The Yankees are heading for a starting pitching nuclear winter after the '17 season, when their only current rotation member still under control will be Luis Severino. Like Eovaldi, Michael Pineda will be eligible for free agency in two years, as will CC Sabathia...mercifully. Masahiro Tanaka can opt out post-2017 and even Ivan Nova, the current sixth starter, is free to go at the end of this year. The Yankees don't have much prospect-wise that projects to be ready for 2018 outside of the recently optioned James Kaprielian, who has thrown just 11.1 innings as a pro. Beyond him, the starting depth is mediocre at best with the likes of Brady Lail and Luis Cessa.
Extending Eovaldi, as much as it could prove a smart investment, almost seems like a necessity. The Yankees can't expect to viably fill three-fifths of a starting staff through outside free agency in a pair of classes that figure to be pretty light. Sure, there is the talented but really expensive - Stephen Strasburg next year and Jake Arrieta and Tyson Ross the year after - but beyond that, it's not as good and still costly.

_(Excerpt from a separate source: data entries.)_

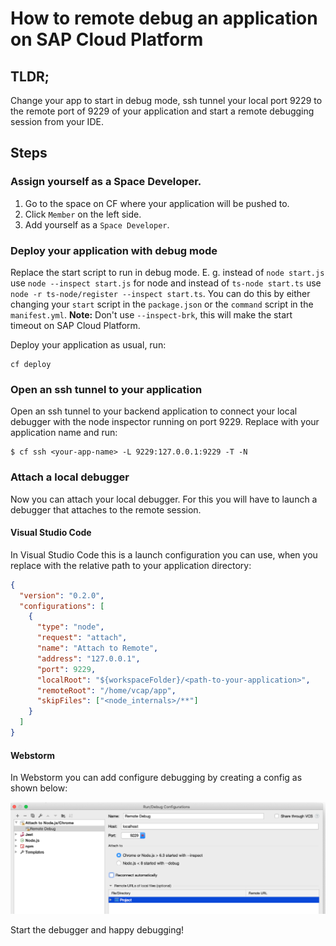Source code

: # How to remote debug an application on SAP Cloud Platform

## TLDR;

Change your app to start in debug mode, ssh tunnel your local port 9229 to the remote port of 9229 of your application and start a remote debugging session from your IDE.

## Steps

### Assign yourself as a Space Developer.

1. Go to the space on CF where your application will be pushed to.
2. Click `Member` on the left side.
3. Add yourself as a `Space Developer`.

### Deploy your application with debug mode

Replace the start script to run in debug mode.
E. g. instead of `node start.js` use `node --inspect start.js` for node and instead of `ts-node start.ts` use `node -r ts-node/register --inspect start.ts`.
You can do this by either changing your `start` script in the `package.json` or the `command` script in the `manifest.yml`.
**Note:** Don't use `--inspect-brk`, this will make the start timeout on SAP Cloud Platform.

Deploy your application as usual, run:

```shell
cf deploy
```

### Open an ssh tunnel to your application

Open an ssh tunnel to your backend application to connect your local debugger with the node inspector running on port 9229.
Replace _<your-app-name>_ with your application name and run:

```shell
$ cf ssh <your-app-name> -L 9229:127.0.0.1:9229 -T -N
```

### Attach a local debugger

Now you can attach your local debugger.
For this you will have to launch a debugger that attaches to the remote session.

#### Visual Studio Code

In Visual Studio Code this is a launch configuration you can use, when you replace _<path-to-your-application>_ with the relative path to your application directory:

```json
{
  "version": "0.2.0",
  "configurations": [
    {
      "type": "node",
      "request": "attach",
      "name": "Attach to Remote",
      "address": "127.0.0.1",
      "port": 9229,
      "localRoot": "${workspaceFolder}/<path-to-your-application>",
      "remoteRoot": "/home/vcap/app",
      "skipFiles": ["<node_internals>/**"]
    }
  ]
}
```

#### Webstorm

In Webstorm you can add configure debugging by creating a config as shown below:

![Remote debugging config for Webstorm](../img/remote-debugging-config-webstorm.png)

Start the debugger and happy debugging!
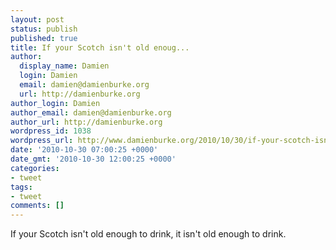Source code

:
 ```yaml
---
layout: post
status: publish
published: true
title: If your Scotch isn't old enoug...
author:
  display_name: Damien
  login: Damien
  email: damien@damienburke.org
  url: http://damienburke.org
author_login: Damien
author_email: damien@damienburke.org
author_url: http://damienburke.org
wordpress_id: 1038
wordpress_url: http://www.damienburke.org/2010/10/30/if-your-scotch-isnt-old-enoug/
date: '2010-10-30 07:00:25 +0000'
date_gmt: '2010-10-30 12:00:25 +0000'
categories:
- tweet
tags:
- tweet
comments: []
---
```

<p>If your Scotch isn't old enough to drink, it isn't old enough to drink.</p>
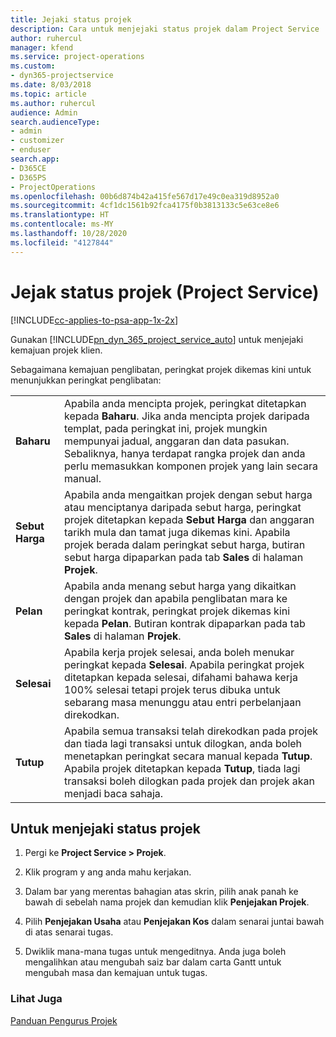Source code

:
 ```yaml
---
title: Jejaki status projek
description: Cara untuk menjejaki status projek dalam Project Service
author: ruhercul
manager: kfend
ms.service: project-operations
ms.custom:
- dyn365-projectservice
ms.date: 8/03/2018
ms.topic: article
ms.author: ruhercul
audience: Admin
search.audienceType:
- admin
- customizer
- enduser
search.app:
- D365CE
- D365PS
- ProjectOperations
ms.openlocfilehash: 00b6d874b42a415fe567d17e49c0ea319d8952a0
ms.sourcegitcommit: 4cf1dc1561b92fca4175f0b3813133c5e63ce8e6
ms.translationtype: HT
ms.contentlocale: ms-MY
ms.lasthandoff: 10/28/2020
ms.locfileid: "4127844"
---
```

# <a name="track-a-projects-status-project-service"></a>Jejak status projek (Project Service)

[!INCLUDE[cc-applies-to-psa-app-1x-2x](../includes/cc-applies-to-psa-app-1x-2x.md)]

Gunakan [!INCLUDE[pn_dyn_365_project_service_auto](../includes/pn-dyn-365-project-service-auto.md)] untuk menjejaki kemajuan projek klien.  

Sebagaimana kemajuan penglibatan, peringkat projek dikemas kini untuk menunjukkan peringkat penglibatan:  


|              |                                                                                                                                                                                                                                                                                                  |
|--------------|--------------------------------------------------------------------------------------------------------------------------------------------------------------------------------------------------------------------------------------------------------------------------------------------------|
|   **Baharu**    | Apabila anda mencipta projek, peringkat ditetapkan kepada **Baharu**. Jika anda mencipta projek daripada templat, pada peringkat ini, projek mungkin mempunyai jadual, anggaran dan data pasukan. Sebaliknya, hanya terdapat rangka projek dan anda perlu memasukkan komponen projek yang lain secara manual. |
|  **Sebut Harga**   |      Apabila anda mengaitkan projek dengan sebut harga atau menciptanya daripada sebut harga, peringkat projek ditetapkan kepada **Sebut Harga** dan anggaran tarikh mula dan tamat juga dikemas kini. Apabila projek berada dalam peringkat sebut harga, butiran sebut harga dipaparkan pada tab **Sales** di halaman **Projek**.      |
|   **Pelan**   |                                     Apabila anda menang sebut harga yang dikaitkan dengan projek dan apabila penglibatan mara ke peringkat kontrak, peringkat projek dikemas kini kepada **Pelan**. Butiran kontrak dipaparkan pada tab **Sales** di halaman **Projek**.                                      |
| **Selesai** |                    Apabila kerja projek selesai, anda boleh menukar peringkat kepada **Selesai**. Apabila peringkat projek ditetapkan kepada selesai, difahami bahawa kerja 100% selesai tetapi projek terus dibuka untuk sebarang masa menunggu atau entri perbelanjaan direkodkan.                     |
|  **Tutup**   |           Apabila semua transaksi telah direkodkan pada projek dan tiada lagi transaksi untuk dilogkan, anda boleh menetapkan peringkat secara manual kepada **Tutup**. Apabila projek ditetapkan kepada **Tutup**, tiada lagi transaksi boleh dilogkan pada projek dan projek akan menjadi baca sahaja.           |

## <a name="to-track-a-projects-status"></a>Untuk menjejaki status projek  

1.  Pergi ke **Project Service > Projek**.  

2.  Klik program y ang anda mahu kerjakan.  

3.  Dalam bar yang merentas bahagian atas skrin, pilih anak panah ke bawah di sebelah nama projek dan kemudian klik **Penjejakan Projek**.  

4.  Pilih **Penjejakan Usaha** atau **Penjejakan Kos** dalam senarai juntai bawah di atas senarai tugas.  

5.  Dwiklik mana-mana tugas untuk mengeditnya. Anda juga boleh mengalihkan atau mengubah saiz bar dalam carta Gantt untuk mengubah masa dan kemajuan untuk tugas.  

### <a name="see-also"></a>Lihat Juga  
 [Panduan Pengurus Projek](../psa/project-manager-guide.md)
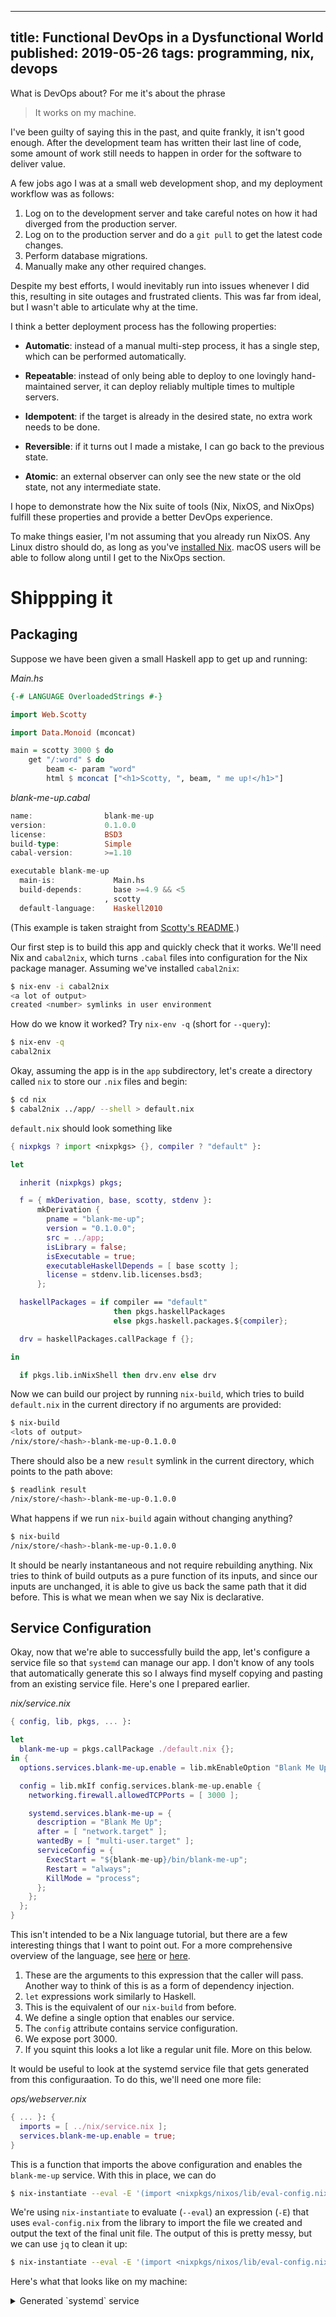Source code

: --------------------------------------------------------------------------------
title: Functional DevOps in a Dysfunctional World
published: 2019-05-26
tags: programming, nix, devops
--------------------------------------------------------------------------------

What is DevOps about? For me it's about the phrase

> It works on my machine.

I've been guilty of saying this in the past, and quite frankly, it isn't good
enough. After the development team has written their last line of code, some
amount of work still needs to happen in order for the software to deliver value.

A few jobs ago I was at a small web development shop, and my deployment
workflow was as follows:

1. Log on to the development server and take careful notes on how it had diverged from the production server.
1. Log on to the production server and do a `git pull` to get the latest code changes.
1. Perform database migrations.
1. Manually make any other required changes.

Despite my best efforts, I would inevitably run into issues whenever I did
this, resulting in site outages and frustrated clients. This was far from
ideal, but I wasn't able to articulate why at the time.

I think a better deployment process has the following properties:

- **Automatic**: instead of a manual multi-step process, it has a single step,
  which can be performed automatically.

- **Repeatable**: instead of only being able to deploy to one lovingly
  hand-maintained server, it can deploy reliably multiple times to multiple
  servers.

- **Idempotent**: if the target is already in the desired state, no extra work
  needs to be done.

- **Reversible**: if it turns out I made a mistake, I can go back to the
  previous state.

- **Atomic**: an external observer can only see the new state or the old state,
  not any intermediate state.

I hope to demonstrate how the Nix suite of tools (Nix, NixOS, and NixOps)
fulfill these properties and provide a better DevOps experience.

To make things easier, I'm not assuming that you already run NixOS. Any Linux
distro should do, as long as you've [installed
Nix](https://nixos.org/nix/download.html). macOS users will be able to follow
along until I get to the NixOps section.

# Shippping it

## Packaging

Suppose we have been given a small Haskell app to get up and running:

*Main.hs*
```haskell
{-# LANGUAGE OverloadedStrings #-}

import Web.Scotty

import Data.Monoid (mconcat)

main = scotty 3000 $ do
    get "/:word" $ do
        beam <- param "word"
        html $ mconcat ["<h1>Scotty, ", beam, " me up!</h1>"]
```

*blank-me-up.cabal*
```haskell
name:                blank-me-up
version:             0.1.0.0
license:             BSD3
build-type:          Simple
cabal-version:       >=1.10

executable blank-me-up
  main-is:             Main.hs
  build-depends:       base >=4.9 && <5
                     , scotty
  default-language:    Haskell2010
```

(This example is taken straight from [Scotty's
README](https://github.com/scotty-web/scotty/blob/306fee7121dc41a55bd4e9b785f8366198de7e3c/README.md#scotty-).)

Our first step is to build this app and quickly check that it works. We'll need
Nix and `cabal2nix`, which turns `.cabal` files into configuration for the Nix
package manager. Assuming we've installed `cabal2nix`:

```bash
$ nix-env -i cabal2nix
<a lot of output>
created <number> symlinks in user environment
```
How do we know it worked? Try `nix-env -q` (short for `--query`):

```bash
$ nix-env -q
cabal2nix
```

Okay, assuming the app is in the `app` subdirectory, let's create a directory
called `nix` to store our `.nix` files and begin:

```bash
$ cd nix
$ cabal2nix ../app/ --shell > default.nix
```

`default.nix` should look something like 

```nix
{ nixpkgs ? import <nixpkgs> {}, compiler ? "default" }:

let

  inherit (nixpkgs) pkgs;

  f = { mkDerivation, base, scotty, stdenv }:
      mkDerivation {
        pname = "blank-me-up";
        version = "0.1.0.0";
        src = ../app;
        isLibrary = false;
        isExecutable = true;
        executableHaskellDepends = [ base scotty ];
        license = stdenv.lib.licenses.bsd3;
      };

  haskellPackages = if compiler == "default"
                       then pkgs.haskellPackages
                       else pkgs.haskell.packages.${compiler};

  drv = haskellPackages.callPackage f {};

in

  if pkgs.lib.inNixShell then drv.env else drv
```

Now we can build our project by running `nix-build`, which tries to build
`default.nix` in the current directory if no arguments are provided:

```bash
$ nix-build
<lots of output>
/nix/store/<hash>-blank-me-up-0.1.0.0
```

There should also be a new `result` symlink in the current directory, which
points to the path above:

```bash
$ readlink result
/nix/store/<hash>-blank-me-up-0.1.0.0
```

What happens if we run `nix-build` again without changing anything?

```bash
$ nix-build
/nix/store/<hash>-blank-me-up-0.1.0.0
```

It should be nearly instantaneous and not require rebuilding anything. Nix
tries to think of build outputs as a pure function of its inputs, and since our
inputs are unchanged, it is able to give us back the same path that it did
before. This is what we mean when we say Nix is declarative.

## Service Configuration

Okay, now that we're able to successfully build the app, let's configure a
service file so that `systemd` can manage our app. I don't know of any tools
that automatically generate this so I always find myself copying and pasting
from an existing service file. Here's one I prepared earlier.

*nix/service.nix*
```nix
{ config, lib, pkgs, ... }:                                               #1

let                                                                       #2
  blank-me-up = pkgs.callPackage ./default.nix {};                        #3
in {
  options.services.blank-me-up.enable = lib.mkEnableOption "Blank Me Up"; #4

  config = lib.mkIf config.services.blank-me-up.enable {                  #5
    networking.firewall.allowedTCPPorts = [ 3000 ];                       #6

    systemd.services.blank-me-up = {                                      #7
      description = "Blank Me Up";
      after = [ "network.target" ];
      wantedBy = [ "multi-user.target" ];
      serviceConfig = {
        ExecStart = "${blank-me-up}/bin/blank-me-up";
        Restart = "always";
        KillMode = "process";
      };
    };
  };
}
```

This isn't intended to be a Nix language tutorial, but there are a few
interesting things that I want to point out. For a more comprehensive overview
of the language, see
[here](https://medium.com/@MrJamesFisher/nix-by-example-a0063a1a4c55) or
[here](https://nixos.org/nix/manual/#ch-expression-language).

1. These are the arguments to this expression that the caller will pass.
   Another way to think of this is as a form of dependency injection.
1. `let` expressions work similarly to Haskell.
1. This is the equivalent of our `nix-build` from before.
1. We define a single option that enables our service.
1. The `config` attribute contains service configuration.
1. We expose port 3000.
1. If you squint this looks a lot like a regular unit file. More on this below.

It would be useful to look at the systemd service file that gets generated
from this configuraation. To do this, we'll need one more file:

*ops/webserver.nix*
```nix
{ ... }: {
  imports = [ ../nix/service.nix ];
  services.blank-me-up.enable = true;
}
```

This is a function that imports the above configuration and enables the
`blank-me-up` service. With this in place, we can do

```bash
$ nix-instantiate --eval -E '(import <nixpkgs/nixos/lib/eval-config.nix> { modules = [./ops/webserver.nix]; }).config.systemd.units."blank-me-up.service".text'
```

We're using `nix-instantiate` to evaluate (`--eval`) an expression (`-E`) that
uses `eval-config.nix` from the library to import the file we created and
output the text of the final unit file. The output of this is pretty messy, but
we can use `jq` to clean it up:

```bash
$ nix-instantiate --eval -E '(import <nixpkgs/nixos/lib/eval-config.nix> { modules = [./ops/webserver.nix]; }).config.systemd.units."blank-me-up.service".text' | jq -r
```

Here's what that looks like on my machine:

<details>
<summary style="cursor: pointer;">Generated `systemd` service</summary>
```default
[Unit]
After=network.target
Description=Blank Me Up

[Service]
Environment="LOCALE_ARCHIVE=/nix/store/6zw7gxja0gvbdzm0gl73xydkdffwbapr-glibc-locales-2.27/lib/locale/locale-archive"
Environment="PATH=/nix/store/d9s1kq1bnwqgxwcvv4zrc36ysnxg8gv7-coreutils-8.30/bin:/nix/store/krhqmaqal0gklh15rs2bwrqzz8mg9lrn-findutils-4.6.0/bin:/nix/store/wnjv27b3j6jfdl0968xpcymlc7chpqil-gnugrep-3.3/bin:/nix/store/x1khw8x0465xhkv6w31af75syyyxc65j-gnused-4.7/bin:/nix/store/dz4mrfbjjlzj8g9j66nmkrzvny40pzcc-systemd-239.20190219/bin:/nix/store/d9s1kq1bnwqgxwcvv4zrc36ysnxg8gv7-coreutils-8.30/sbin:/nix/store/krhqmaqal0gklh15rs2bwrqzz8mg9lrn-findutils-4.6.0/sbin:/nix/store/wnjv27b3j6jfdl0968xpcymlc7chpqil-gnugrep-3.3/sbin:/nix/store/x1khw8x0465xhkv6w31af75syyyxc65j-gnused-4.7/sbin:/nix/store/dz4mrfbjjlzj8g9j66nmkrzvny40pzcc-systemd-239.20190219/sbin"
Environment="TZDIR=/nix/store/5dqqp2qyyw1j69zg1r9iydjpbx9j886x-tzdata-2019a/share/zoneinfo"



ExecStart=/nix/store/1c4mkx5bd1sj285x06g6293pbqaw4bl5-blank-me-up-0.1.0.0/bin/blank-me-up
KillMode=process
Restart=always
```
</details>

Hopefully at this point you're convinced that Nix can take some quasi-JSON and
turn it into a binary and a `systemd` service file. Let's deploy this!

## Deploying

First, we install NixOps:

```bash
$ nix-env -i nixops
```

We also have to set up VirtualBox, which I'll be using as my deploy target. If
you're using NixOS this is as simple as adding the following lines to
`configuration.nix`:

```nix
virtualisation.virtualbox.host.enable = true;
virtualisation.virtualbox.guest.enable = true;
```

and running `sudo nixos-rebuild switch`. If you're using another Linux distro,
install VirtualBox and set up a host-only network called `vboxnet0`.

We'll be using the [instructions from the
manual](https://nixos.org/nixops/manual/#idm140737318606176) as our starting
point. Create two files:

*ops/trivial.nix*
```nix
{
  network.description = "Web server";
  network.enableRollback = true;

  webserver = import ./webserver.nix;
}
```

*ops/trivial-vbox.nix*
```nix
{
  webserver =
    { config, pkgs, ... }:
    { deployment.targetEnv = "virtualbox";
      deployment.virtualbox.headless = true; # don't show a display
      deployment.virtualbox.memorySize = 1024; # megabytes
      deployment.virtualbox.vcpu = 2; # number of cpus
    };
}
```

We should now be able to create a new deployment:

```bash
$ cd ops
$ nixops create trivial.nix trivial-vbox.nix -d trivial
```

and deploy it:

```bash
$ nixops deploy -d trivial
```

and assuming that everything goes well, we should see a lot of terminal output
and at least one mention of `ssh://root@<ip>`, which is the IP of our target.

We should then be able to go to `http://<ip>:3000` and see our web app in
action!

NixOps also allows us to SSH in for troubleshooting purposes or to view logs:

```bash
$ nixops ssh -d trivial webserver
<...>
[root@webserver:~]# systemctl status blank-me-up
```

## Responding to change

This is fantastic, but deployments are rarely fire-and-forget. What happens
when our requirements change? There's a serious issue with our application,
which is that it hardcodes the port that it listens on. If we wanted it to
listen on a different port, or to run more than one instance of it on the same
machine, we'd need to do something differently.

The easy solution would be to talk to the developers and have them implement
support, but in the meantime, how should we proceed?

Andrew Cashner, Jered Weaver and Clay Buchholz are some of the other names who will hit the market in 2016 and 2017.
Eovaldi's future is not without risk, so the Yankees might prefer a wait-and-see approach. The words "elbow" and "DL" in the same sentence are about as scary a thing as there is for a pitcher. In the comprehensive study they released last month, MLB Trade Rumors named him the Yankees' top Tommy John surgery risk along with Tanaka.
While Eovaldi showed a lot of promise last year, improving on what were his weaknesses in Miami, he still hasn't had a breakout year. The three seasons in which he's made 20 starts or more have produced ERA's of 4.30, 4.37 and 4.20. Teams have paid big for potential before - the Reds in 2014 with Homer Bailey and the Red Sox last year with Rick Porcello - and those teams wound up guaranteeing over $187 million combined to a pair of pitchers who have since sputtered in their development.
The fact that Eovaldi isn't a sure bet, though, is why he could still be relatively affordable, and that's a window that could quickly slam shut. With two years left before free agency, he's beyond the point of "cheap," but if the Yankees were to strike now, they might still get him on a five or six-year deal with an average annual value in the teens, not the twenties.
That deal, if it kicked off in 2017, would start at age 27 and end at 31 or 32, not 35 like the free agent contracts signed by Jeff Samardzija and Johnny Cueto this winter. To avoid a pitching doomsday in two years that would usher in the same "got no choice mentality" that's still paying Sabathia, the Yankees need to sign someone. Eovaldi's age and upward mobility make him their best bet.